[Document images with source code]
* * * * * * *

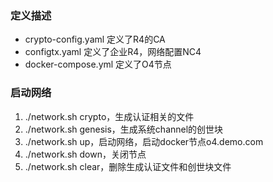 ### 定义描述

* crypto-config.yaml 定义了R4的CA
* configtx.yaml 定义了企业R4，网络配置NC4
* docker-compose.yml 定义了O4节点

### 启动网络
1. ./network.sh crypto，生成认证相关的文件
1. ./network.sh genesis，生成系统channel的创世块
1. ./network.sh up，启动网络，启动docker节点o4.demo.com
1. ./network.sh down，关闭节点
1. ./network.sh clear，删除生成认证文件和创世块文件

* * * * * * *

ACTIVITY
Which lines above contain "network"? Show each of them.

ANSWER TO THIS EXERCISE
1. ./network.sh crypto，生成认证相关的文件
1. ./network.sh genesis，生成系统channel的创世块
1. ./network.sh up，启动网络，启动docker节点o4.demo.com
1. ./network.sh down，关闭节点
1. ./network.sh clear，删除生成认证文件和创世块文件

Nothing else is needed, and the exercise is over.